→ **Work required**: Begin with the line containing "lazy, 3 eager)" and reproduce it and all later lines exactly, through the last line of the records. Add nothing else.

→ **Supplied data**:
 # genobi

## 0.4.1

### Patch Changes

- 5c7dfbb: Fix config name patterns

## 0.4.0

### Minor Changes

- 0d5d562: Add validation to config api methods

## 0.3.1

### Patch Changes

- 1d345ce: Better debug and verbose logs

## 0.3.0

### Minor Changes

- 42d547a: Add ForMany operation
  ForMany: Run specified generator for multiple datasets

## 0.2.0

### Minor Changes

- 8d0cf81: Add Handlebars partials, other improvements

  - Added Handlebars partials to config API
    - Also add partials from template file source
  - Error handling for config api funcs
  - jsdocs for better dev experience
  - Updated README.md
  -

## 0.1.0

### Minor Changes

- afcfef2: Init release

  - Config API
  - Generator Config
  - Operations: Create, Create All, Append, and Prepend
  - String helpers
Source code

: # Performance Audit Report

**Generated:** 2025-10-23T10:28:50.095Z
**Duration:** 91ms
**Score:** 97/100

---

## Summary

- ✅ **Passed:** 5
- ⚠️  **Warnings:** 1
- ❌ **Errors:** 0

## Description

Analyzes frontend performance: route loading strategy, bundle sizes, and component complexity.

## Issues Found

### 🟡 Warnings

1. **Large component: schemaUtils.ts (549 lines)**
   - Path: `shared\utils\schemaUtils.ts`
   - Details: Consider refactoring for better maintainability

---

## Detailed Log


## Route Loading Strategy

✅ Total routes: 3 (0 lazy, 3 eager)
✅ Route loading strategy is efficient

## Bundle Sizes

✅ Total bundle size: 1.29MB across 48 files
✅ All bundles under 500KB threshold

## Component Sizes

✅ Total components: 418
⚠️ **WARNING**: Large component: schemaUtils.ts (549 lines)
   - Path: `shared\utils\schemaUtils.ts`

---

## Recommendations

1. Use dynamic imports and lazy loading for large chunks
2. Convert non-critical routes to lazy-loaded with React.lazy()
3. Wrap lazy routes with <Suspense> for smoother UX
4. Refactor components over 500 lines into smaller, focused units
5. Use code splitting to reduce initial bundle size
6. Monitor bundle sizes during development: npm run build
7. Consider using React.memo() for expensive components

→ **Response to the exercise**:
✅ Total routes: 3 (0 lazy, 3 eager)
✅ Route loading strategy is efficient

## Bundle Sizes

✅ Total bundle size: 1.29MB across 48 files
✅ All bundles under 500KB threshold

## Component Sizes

✅ Total components: 418
⚠️ **WARNING**: Large component: schemaUtils.ts (549 lines)
   - Path: `shared\utils\schemaUtils.ts`

---

## Recommendations

1. Use dynamic imports and lazy loading for large chunks
2. Convert non-critical routes to lazy-loaded with React.lazy()
3. Wrap lazy routes with <Suspense> for smoother UX
4. Refactor components over 500 lines into smaller, focused units
5. Use code splitting to reduce initial bundle size
6. Monitor bundle sizes during development: npm run build
7. Consider using React.memo() for expensive components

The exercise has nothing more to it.